Wednesday, March 16, 2011

18 Hours of Fuckery - Chapter II: Stickyfingers, Roundabouts, and Ducks


You wake up on a Friday morning hungover, cursing yourself for staying out so late as you pop a children’s vitamin and eat a cup of applesauce (it’s a hangover miracle cure that you swear by even though it never works).

Today you’re going to a different school than your usual one. Most of your coworkers are students like you, so for two weeks your schedule is sort of strange, teachers swapping shifts and locations to make time for studying and final exams.

Directions in hand, you brush the snow (you could have sworn it was raining as you drunkenly stumbled home five hours ago… Ohio you kooky fuck) off your car and begin your drive.

Your drive takes you a little outside of Columbus, down a country road.

Where am I?

Your directions become useless as you realize every sign is covered in snow.

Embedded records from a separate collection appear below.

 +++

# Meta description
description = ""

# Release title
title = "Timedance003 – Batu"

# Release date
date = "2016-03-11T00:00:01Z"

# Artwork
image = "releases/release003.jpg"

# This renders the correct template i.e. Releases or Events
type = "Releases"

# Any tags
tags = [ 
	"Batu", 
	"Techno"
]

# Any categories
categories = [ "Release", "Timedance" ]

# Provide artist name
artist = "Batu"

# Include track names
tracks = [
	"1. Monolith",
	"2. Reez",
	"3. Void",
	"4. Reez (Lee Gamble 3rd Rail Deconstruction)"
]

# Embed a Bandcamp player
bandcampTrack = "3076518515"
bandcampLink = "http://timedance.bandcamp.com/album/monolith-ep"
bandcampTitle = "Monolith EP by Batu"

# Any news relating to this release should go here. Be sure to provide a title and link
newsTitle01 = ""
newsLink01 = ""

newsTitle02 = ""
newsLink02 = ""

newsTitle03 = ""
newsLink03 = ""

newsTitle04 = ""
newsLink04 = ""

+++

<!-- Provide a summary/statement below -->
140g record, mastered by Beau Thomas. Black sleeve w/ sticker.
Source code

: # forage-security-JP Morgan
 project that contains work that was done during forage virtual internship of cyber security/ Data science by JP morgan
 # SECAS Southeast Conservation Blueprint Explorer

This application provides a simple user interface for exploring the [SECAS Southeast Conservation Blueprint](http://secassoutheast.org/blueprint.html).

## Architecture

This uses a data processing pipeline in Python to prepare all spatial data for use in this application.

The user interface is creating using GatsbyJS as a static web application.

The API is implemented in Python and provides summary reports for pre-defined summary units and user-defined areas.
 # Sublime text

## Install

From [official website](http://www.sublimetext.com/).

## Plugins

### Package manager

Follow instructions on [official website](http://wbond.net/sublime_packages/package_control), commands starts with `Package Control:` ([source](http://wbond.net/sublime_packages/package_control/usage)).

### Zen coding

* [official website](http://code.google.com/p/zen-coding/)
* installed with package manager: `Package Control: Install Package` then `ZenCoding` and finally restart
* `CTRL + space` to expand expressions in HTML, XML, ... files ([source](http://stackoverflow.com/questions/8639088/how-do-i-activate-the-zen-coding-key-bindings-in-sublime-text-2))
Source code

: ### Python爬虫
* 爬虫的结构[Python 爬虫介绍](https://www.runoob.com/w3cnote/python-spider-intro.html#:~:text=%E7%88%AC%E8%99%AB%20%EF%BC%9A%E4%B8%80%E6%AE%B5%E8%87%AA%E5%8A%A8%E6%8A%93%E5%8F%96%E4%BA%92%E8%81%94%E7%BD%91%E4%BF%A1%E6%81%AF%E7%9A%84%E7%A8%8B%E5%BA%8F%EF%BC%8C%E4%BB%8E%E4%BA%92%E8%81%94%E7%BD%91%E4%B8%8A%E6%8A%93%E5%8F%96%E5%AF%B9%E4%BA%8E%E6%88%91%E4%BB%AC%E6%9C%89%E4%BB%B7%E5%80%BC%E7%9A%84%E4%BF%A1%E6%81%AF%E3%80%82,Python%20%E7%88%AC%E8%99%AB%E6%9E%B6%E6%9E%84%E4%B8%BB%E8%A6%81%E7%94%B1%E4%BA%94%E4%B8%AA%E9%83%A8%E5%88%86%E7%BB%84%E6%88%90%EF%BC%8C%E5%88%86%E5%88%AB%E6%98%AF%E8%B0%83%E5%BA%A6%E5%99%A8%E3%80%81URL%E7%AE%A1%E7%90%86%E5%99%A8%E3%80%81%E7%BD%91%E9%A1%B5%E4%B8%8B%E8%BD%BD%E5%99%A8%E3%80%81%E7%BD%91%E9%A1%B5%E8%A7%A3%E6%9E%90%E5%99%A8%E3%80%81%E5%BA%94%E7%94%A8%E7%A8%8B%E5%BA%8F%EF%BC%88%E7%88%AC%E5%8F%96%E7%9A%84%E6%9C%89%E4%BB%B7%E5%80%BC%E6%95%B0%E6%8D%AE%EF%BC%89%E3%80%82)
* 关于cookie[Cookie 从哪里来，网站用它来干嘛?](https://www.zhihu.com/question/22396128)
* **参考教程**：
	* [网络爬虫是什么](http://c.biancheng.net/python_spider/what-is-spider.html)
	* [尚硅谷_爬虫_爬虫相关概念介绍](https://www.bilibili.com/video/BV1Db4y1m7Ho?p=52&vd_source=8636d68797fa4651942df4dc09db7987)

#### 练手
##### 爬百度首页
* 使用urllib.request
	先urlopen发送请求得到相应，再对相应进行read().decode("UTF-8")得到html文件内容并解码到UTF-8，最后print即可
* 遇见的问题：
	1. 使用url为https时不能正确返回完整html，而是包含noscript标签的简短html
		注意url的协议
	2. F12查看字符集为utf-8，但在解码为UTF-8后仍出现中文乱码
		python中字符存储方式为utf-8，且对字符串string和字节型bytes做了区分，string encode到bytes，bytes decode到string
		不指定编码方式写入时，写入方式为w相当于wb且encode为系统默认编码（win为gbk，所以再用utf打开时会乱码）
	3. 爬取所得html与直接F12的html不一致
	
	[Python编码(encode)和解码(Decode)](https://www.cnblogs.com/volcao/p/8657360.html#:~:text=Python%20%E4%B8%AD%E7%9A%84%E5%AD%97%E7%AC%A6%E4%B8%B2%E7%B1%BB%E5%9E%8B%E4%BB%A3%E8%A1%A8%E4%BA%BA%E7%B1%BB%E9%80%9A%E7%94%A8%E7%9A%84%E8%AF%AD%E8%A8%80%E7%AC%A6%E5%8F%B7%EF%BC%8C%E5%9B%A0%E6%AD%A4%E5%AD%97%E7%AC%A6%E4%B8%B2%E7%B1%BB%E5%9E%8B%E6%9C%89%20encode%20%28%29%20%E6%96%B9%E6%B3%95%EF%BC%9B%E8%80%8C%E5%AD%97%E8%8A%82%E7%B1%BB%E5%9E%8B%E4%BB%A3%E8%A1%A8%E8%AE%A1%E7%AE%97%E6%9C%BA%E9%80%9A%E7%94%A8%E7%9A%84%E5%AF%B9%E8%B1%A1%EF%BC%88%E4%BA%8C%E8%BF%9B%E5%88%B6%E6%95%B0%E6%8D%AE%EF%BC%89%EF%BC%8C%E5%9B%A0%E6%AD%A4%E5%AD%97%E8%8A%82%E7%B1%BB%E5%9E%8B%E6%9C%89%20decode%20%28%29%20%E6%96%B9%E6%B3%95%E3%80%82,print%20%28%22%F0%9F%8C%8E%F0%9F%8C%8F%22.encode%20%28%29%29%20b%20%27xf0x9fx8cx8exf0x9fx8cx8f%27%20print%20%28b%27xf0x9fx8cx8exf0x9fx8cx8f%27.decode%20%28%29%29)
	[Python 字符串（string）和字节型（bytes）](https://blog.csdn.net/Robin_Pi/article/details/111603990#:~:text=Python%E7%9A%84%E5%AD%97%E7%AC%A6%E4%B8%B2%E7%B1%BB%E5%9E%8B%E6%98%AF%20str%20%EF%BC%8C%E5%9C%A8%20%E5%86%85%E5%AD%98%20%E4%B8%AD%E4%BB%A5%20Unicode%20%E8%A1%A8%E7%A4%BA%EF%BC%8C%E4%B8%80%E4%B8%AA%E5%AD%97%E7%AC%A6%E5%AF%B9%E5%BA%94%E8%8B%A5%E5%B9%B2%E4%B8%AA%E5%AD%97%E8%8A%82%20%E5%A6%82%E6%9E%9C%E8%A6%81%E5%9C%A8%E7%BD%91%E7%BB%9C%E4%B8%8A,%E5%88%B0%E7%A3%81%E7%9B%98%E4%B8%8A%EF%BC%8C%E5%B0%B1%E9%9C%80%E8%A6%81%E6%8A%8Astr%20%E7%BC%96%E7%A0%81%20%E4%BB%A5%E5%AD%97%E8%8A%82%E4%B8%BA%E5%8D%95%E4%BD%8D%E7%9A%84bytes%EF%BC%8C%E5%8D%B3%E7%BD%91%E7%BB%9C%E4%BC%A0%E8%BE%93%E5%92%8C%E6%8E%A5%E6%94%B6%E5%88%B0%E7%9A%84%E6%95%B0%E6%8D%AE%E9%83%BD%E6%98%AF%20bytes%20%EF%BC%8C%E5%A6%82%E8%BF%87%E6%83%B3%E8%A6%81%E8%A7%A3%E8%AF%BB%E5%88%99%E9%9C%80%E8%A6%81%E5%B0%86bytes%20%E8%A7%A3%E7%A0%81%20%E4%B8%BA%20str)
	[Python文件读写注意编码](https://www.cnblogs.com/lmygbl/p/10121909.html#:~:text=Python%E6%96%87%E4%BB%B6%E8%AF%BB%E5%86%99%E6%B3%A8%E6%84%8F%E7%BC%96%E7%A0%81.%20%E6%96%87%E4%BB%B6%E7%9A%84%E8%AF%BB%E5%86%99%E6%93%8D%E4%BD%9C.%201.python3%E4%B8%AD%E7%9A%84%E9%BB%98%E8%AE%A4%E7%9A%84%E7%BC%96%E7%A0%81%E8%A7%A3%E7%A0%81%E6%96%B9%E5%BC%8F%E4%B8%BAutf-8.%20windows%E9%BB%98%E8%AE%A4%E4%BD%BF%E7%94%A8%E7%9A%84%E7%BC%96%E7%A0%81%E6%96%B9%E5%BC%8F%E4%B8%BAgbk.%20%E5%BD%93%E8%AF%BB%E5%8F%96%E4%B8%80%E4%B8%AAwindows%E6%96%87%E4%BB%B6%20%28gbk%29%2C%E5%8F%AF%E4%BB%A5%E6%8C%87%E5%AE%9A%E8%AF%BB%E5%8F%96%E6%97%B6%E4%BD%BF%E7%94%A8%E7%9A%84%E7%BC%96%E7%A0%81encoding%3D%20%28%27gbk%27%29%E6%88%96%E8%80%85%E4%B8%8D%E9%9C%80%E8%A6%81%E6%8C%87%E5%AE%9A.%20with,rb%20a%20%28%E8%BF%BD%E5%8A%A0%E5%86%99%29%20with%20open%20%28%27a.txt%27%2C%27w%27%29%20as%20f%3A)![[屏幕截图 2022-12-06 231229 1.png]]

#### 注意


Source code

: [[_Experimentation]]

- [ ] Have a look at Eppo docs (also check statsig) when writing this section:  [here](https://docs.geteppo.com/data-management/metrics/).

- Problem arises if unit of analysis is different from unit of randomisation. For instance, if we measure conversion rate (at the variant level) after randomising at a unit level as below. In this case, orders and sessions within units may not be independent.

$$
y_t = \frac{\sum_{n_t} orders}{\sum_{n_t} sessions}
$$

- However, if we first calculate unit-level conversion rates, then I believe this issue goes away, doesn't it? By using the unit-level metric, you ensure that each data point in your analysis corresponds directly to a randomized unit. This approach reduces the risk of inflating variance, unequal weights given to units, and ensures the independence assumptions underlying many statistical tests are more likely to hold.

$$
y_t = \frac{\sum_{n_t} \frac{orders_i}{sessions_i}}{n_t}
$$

Fuck. Where the hell am I? Was that a barn?

You drive and drive, looking for some indication that there’s a school nearby, but find nothing but stray farm houses and railroad tracks.

Why the fuck is there a roundabout in the middle of this fucking cornfield? And what is it about having money that makes white people start putting roundabouts everywhere?

A deer? A fucking deer? At a dead end? I am for sure about to get murdered.

Okay… I’m crossing a body of water and there are ducks. There is water and ducks. What the fuck? Fuck, fuck, fuck.

On a lonely road you find an ice cream place called Stickyfingers (really?) and decide to ask for directions. Discovering that it’s closed, you go to the bait-and-tackle shop next door.

A bait-and-tackle shop? Where the fuck am I? Why is it open at seven in the morning? Fuck, it’s past seven, I’m late.

The man behind the counter gives you directions and an orange soda in a glass bottle “on the house,” probably as a reward for traveling to 1958 in your Bonneville.

You pass the school on accident, because it is hidden behind a giant hill and a pond, because at this point, that makes sense.

You spend your early shift tired, ready to leave so you can go back to campus, print off your final paper for class, and turn it in.